> What to work on
Reproduce all entries verbatim, with nothing added or dropped.
____
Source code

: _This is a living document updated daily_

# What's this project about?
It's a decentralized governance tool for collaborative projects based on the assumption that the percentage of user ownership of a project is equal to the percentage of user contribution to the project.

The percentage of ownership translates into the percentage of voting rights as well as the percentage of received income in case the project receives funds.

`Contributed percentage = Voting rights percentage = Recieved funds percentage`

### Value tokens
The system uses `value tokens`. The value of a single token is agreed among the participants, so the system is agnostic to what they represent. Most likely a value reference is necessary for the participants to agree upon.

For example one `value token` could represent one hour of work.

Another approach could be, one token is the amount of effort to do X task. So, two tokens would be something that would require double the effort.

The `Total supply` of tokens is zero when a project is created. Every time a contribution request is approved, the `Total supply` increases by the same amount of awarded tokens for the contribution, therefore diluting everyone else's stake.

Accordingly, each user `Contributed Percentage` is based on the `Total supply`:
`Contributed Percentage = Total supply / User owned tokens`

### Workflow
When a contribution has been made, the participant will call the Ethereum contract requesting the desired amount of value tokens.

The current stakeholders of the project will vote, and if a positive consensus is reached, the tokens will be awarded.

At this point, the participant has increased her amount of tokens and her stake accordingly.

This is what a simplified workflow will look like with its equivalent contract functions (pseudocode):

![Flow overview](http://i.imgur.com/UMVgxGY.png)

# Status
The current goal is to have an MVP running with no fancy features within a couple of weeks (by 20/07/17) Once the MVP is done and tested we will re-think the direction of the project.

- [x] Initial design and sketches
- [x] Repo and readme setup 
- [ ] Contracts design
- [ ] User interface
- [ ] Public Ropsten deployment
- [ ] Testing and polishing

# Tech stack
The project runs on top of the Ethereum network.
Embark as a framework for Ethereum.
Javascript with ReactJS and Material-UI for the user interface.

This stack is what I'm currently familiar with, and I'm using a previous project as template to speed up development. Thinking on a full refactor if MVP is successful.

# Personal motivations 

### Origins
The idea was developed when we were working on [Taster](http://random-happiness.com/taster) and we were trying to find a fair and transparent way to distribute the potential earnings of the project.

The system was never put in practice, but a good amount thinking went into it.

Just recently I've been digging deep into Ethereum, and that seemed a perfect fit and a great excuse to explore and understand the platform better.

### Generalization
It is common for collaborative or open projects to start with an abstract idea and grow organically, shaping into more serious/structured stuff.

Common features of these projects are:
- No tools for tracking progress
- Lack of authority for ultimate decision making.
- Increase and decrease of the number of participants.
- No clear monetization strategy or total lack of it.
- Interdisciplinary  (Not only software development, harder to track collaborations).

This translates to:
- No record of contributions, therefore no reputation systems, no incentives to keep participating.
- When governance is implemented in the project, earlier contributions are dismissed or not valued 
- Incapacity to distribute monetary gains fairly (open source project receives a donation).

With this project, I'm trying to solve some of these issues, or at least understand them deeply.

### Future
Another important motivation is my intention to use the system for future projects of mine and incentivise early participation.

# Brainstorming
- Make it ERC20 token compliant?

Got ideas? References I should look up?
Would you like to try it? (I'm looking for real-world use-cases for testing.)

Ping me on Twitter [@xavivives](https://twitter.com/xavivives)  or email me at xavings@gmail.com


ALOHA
____
> Exercise solution
Source code

: _This is a living document updated daily_

# What's this project about?
It's a decentralized governance tool for collaborative projects based on the assumption that the percentage of user ownership of a project is equal to the percentage of user contribution to the project.

The percentage of ownership translates into the percentage of voting rights as well as the percentage of received income in case the project receives funds.

`Contributed percentage = Voting rights percentage = Recieved funds percentage`

### Value tokens
The system uses `value tokens`. The value of a single token is agreed among the participants, so the system is agnostic to what they represent. Most likely a value reference is necessary for the participants to agree upon.

For example one `value token` could represent one hour of work.

Another approach could be, one token is the amount of effort to do X task. So, two tokens would be something that would require double the effort.

The `Total supply` of tokens is zero when a project is created. Every time a contribution request is approved, the `Total supply` increases by the same amount of awarded tokens for the contribution, therefore diluting everyone else's stake.

Accordingly, each user `Contributed Percentage` is based on the `Total supply`:
`Contributed Percentage = Total supply / User owned tokens`

### Workflow
When a contribution has been made, the participant will call the Ethereum contract requesting the desired amount of value tokens.

The current stakeholders of the project will vote, and if a positive consensus is reached, the tokens will be awarded.

At this point, the participant has increased her amount of tokens and her stake accordingly.

This is what a simplified workflow will look like with its equivalent contract functions (pseudocode):

![Flow overview](http://i.imgur.com/UMVgxGY.png)

# Status
The current goal is to have an MVP running with no fancy features within a couple of weeks (by 20/07/17) Once the MVP is done and tested we will re-think the direction of the project.

- [x] Initial design and sketches
- [x] Repo and readme setup 
- [ ] Contracts design
- [ ] User interface
- [ ] Public Ropsten deployment
- [ ] Testing and polishing

# Tech stack
The project runs on top of the Ethereum network.
Embark as a framework for Ethereum.
Javascript with ReactJS and Material-UI for the user interface.

This stack is what I'm currently familiar with, and I'm using a previous project as template to speed up development. Thinking on a full refactor if MVP is successful.

# Personal motivations 

### Origins
The idea was developed when we were working on [Taster](http://random-happiness.com/taster) and we were trying to find a fair and transparent way to distribute the potential earnings of the project.

The system was never put in practice, but a good amount thinking went into it.

Just recently I've been digging deep into Ethereum, and that seemed a perfect fit and a great excuse to explore and understand the platform better.

### Generalization
It is common for collaborative or open projects to start with an abstract idea and grow organically, shaping into more serious/structured stuff.

Common features of these projects are:
- No tools for tracking progress
- Lack of authority for ultimate decision making.
- Increase and decrease of the number of participants.
- No clear monetization strategy or total lack of it.
- Interdisciplinary  (Not only software development, harder to track collaborations).

This translates to:
- No record of contributions, therefore no reputation systems, no incentives to keep participating.
- When governance is implemented in the project, earlier contributions are dismissed or not valued 
- Incapacity to distribute monetary gains fairly (open source project receives a donation).

With this project, I'm trying to solve some of these issues, or at least understand them deeply.

### Future
Another important motivation is my intention to use the system for future projects of mine and incentivise early participation.

# Brainstorming
- Make it ERC20 token compliant?

Got ideas? References I should look up?
Would you like to try it? (I'm looking for real-world use-cases for testing.)

Ping me on Twitter [@xavivives](https://twitter.com/xavivives)  or email me at xavings@gmail.com


ALOHA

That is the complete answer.